Backlighting is just as it sounds: light that comes from behind your subject. This can make a beautiful photo, or turn a beautiful photo into a disaster. Backlighting is what turns a palm tree into a silhouette against the sunset. In this case, that is a good thing that adds to the photograph. But, the same thing can happen if you want to take a photograph of a person who has a strong backlight behind them, such as the sun, sky, or bright lights.
The camera reads the brightness behind the main subject and sets its internal meter to expose properly for the extra light. This underexposes your subject and will usually turn them into a silhouette. You can avoid this by using a fill-flash. A fill-flash will “fill” in the needed light, chasing away the shadows from your subject caused from the bright light behind.
2. Side lighting
Side lighting can have a very drastic effect on your photos, also. But, unlike backlighting, its brightness comes from the right or left of your subject. This tends to cast one side in total darkness, while putting the other in the spot light. This is a wonderful way to get a mysterious, dramatic portrait photo. Pose your subject in front of a window, with one of their shoulders close to the window. Your camera will expose properly for the bright side and will usually cast the other side of the face in complete darkness. If, on the other hand, you want a natural portrait you can use something to reflect light onto the darkened side of the face.
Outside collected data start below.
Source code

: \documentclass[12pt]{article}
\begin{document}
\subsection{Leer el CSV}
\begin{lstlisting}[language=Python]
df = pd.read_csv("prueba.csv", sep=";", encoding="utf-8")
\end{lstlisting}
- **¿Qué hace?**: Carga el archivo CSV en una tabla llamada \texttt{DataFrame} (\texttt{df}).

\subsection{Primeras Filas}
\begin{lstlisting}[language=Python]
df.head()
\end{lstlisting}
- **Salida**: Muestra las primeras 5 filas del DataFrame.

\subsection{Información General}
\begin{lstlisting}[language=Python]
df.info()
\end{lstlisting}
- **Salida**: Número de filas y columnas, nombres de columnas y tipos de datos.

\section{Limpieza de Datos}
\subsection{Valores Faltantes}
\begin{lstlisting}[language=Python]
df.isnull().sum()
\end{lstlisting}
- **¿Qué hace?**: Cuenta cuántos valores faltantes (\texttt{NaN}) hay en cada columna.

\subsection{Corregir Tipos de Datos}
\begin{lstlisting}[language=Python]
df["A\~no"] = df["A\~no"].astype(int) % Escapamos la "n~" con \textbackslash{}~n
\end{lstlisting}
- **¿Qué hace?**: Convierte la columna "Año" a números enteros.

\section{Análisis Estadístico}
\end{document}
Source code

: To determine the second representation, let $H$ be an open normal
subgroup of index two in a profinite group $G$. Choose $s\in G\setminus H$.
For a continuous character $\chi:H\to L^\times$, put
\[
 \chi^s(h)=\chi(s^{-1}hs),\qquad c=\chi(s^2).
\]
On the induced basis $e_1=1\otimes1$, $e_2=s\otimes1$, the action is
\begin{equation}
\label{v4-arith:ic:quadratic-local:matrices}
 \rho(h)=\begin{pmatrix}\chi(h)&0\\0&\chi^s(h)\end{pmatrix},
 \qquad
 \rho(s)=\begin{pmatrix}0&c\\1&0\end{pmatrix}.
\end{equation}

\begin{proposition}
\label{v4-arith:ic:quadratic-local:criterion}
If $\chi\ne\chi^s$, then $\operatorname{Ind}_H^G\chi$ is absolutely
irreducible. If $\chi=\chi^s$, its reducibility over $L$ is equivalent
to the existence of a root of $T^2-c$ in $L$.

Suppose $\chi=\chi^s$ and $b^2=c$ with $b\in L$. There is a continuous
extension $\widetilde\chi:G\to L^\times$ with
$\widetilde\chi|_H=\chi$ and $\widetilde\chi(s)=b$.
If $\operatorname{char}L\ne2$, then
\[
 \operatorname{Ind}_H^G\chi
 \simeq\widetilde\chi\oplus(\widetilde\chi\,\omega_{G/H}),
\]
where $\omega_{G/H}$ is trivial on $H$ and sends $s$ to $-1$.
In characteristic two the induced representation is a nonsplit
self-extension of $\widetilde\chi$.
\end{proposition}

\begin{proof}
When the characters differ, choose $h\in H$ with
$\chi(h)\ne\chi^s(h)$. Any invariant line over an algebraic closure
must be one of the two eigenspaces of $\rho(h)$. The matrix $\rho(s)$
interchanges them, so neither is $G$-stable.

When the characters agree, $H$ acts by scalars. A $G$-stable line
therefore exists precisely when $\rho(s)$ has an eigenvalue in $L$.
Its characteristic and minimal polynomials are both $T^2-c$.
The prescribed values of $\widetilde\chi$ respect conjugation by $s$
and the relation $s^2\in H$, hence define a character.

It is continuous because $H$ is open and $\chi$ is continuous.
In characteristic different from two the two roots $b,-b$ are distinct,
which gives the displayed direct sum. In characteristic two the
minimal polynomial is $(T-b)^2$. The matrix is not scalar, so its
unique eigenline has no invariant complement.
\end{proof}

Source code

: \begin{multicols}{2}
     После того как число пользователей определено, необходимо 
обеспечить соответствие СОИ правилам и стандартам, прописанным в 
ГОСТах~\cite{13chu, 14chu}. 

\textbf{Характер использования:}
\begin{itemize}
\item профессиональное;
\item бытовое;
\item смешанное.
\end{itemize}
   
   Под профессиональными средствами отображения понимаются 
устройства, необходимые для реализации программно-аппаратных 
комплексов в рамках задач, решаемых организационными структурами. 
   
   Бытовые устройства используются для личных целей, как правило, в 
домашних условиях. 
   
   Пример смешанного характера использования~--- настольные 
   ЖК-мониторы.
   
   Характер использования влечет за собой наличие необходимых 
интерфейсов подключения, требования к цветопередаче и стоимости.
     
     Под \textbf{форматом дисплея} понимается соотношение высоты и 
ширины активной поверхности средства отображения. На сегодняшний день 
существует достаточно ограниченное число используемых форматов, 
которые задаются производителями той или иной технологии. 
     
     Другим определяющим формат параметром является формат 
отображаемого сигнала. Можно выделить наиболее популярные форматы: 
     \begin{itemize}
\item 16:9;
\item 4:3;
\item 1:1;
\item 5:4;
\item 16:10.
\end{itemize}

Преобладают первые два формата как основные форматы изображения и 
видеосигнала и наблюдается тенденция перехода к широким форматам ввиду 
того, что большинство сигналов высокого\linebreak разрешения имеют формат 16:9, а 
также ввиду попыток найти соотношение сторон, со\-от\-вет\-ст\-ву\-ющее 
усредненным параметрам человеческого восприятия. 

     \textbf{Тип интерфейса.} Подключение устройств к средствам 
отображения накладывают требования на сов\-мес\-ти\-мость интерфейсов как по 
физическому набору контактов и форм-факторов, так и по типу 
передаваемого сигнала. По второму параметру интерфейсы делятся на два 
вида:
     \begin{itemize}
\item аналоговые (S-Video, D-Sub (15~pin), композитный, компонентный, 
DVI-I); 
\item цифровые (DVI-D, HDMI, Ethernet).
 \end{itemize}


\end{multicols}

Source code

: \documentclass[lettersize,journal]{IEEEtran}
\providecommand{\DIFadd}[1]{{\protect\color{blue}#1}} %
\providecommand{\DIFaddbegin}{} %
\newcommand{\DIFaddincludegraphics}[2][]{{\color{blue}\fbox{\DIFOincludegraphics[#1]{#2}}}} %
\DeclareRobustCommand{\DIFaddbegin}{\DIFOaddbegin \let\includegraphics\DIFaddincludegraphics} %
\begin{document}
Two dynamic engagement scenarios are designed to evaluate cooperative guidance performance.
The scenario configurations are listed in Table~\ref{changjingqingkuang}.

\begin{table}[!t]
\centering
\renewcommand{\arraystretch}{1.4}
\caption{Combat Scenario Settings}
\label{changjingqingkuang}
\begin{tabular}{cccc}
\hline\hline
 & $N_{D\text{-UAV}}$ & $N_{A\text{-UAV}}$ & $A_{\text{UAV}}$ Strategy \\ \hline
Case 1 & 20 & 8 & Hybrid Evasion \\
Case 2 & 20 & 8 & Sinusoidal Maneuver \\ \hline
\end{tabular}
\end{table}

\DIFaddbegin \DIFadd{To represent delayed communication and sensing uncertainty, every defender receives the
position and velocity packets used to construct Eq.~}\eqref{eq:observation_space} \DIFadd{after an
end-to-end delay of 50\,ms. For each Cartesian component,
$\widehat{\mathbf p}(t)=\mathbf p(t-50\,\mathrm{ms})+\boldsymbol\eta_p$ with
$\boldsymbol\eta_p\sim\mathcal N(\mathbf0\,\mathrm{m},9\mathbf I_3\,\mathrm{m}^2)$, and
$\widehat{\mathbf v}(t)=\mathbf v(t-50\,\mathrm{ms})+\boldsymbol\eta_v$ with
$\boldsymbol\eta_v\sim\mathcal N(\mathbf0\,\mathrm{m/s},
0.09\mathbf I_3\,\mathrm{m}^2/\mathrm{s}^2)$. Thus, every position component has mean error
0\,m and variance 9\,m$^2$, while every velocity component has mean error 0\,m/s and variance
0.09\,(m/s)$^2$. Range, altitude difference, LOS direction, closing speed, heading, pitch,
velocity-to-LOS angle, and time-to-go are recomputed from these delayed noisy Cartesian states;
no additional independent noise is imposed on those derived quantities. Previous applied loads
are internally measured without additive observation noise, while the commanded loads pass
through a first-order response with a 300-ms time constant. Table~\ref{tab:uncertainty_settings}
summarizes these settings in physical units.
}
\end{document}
A white poster board or other light reflecting surface can bounce enough light back onto your subject to soften the effect of side lighting.
Side lighting is wonderful for showing texture and adding depth to a photo.
3. Diffused Lighting
When most people talk about using natural light they are referring of course to the sun. "Shoot next to a window!", "Even outdoors!" they say, yet shooting with the sun as your light source presents a particular set of problems. On a clear, bright day, the sun is producing directional light. Directional light is usually not very good for certain photographs. Directional light is light that is traveling directly from the source to the subject. This type of light creates over-blown highlights and harsh shadows.Diffused lighting is light that is hitting the subject from MANY directions, producing a softer, more even light.
The image above comes from Wrightfood.com .The image on the left is directional light...notice the harsh shadows and blown-out highlights? The image on the right uses diffused lighting and is much more pleasant and powerful. The light is even, soft, and shows off the subject much better than the directional light.
How To Make Diffused Light
So how do you diffuse light? Simple. Place any shear or semi-transparent material in between the light source and your subject. A shear, white curtain works great. Many people buy drawing vellum at the art supply store and tape it up to their window. The key idea here is to avoid placing your subject in direct light or to diffuse the light to soften it. One word of caution: Diffusing the light will decrease the intensity or brightness, so adjust camera setting accordingly.
Sometimes lighting from any direction is just too harsh. This is when you want to soften the incoming light, to take away some of the contrast for a more pleasing photograph. Bright sunlight at midday is the worst kind of light for photography. The light colors are washed out and the contrasting shadows are too dark. To avoid this, wait for the sun to go behind a cloud or if your subject is moveable, put them in the shade of a tree or building and take the photo there. The light will be much more natural here and will result in a better photo. If it is not possible to move your subject, and there is not a cloud in sight, you can sometimes make your own shade with an umbrella or some similar object. Or, come back in the morning or evening when the sun is lower the sky.
4. Artificial Lighting
Artificial lighting comes in all shapes and sizes. From a built in flash on your camera to expensive lights in the studio, they all have their strengths and weaknesses.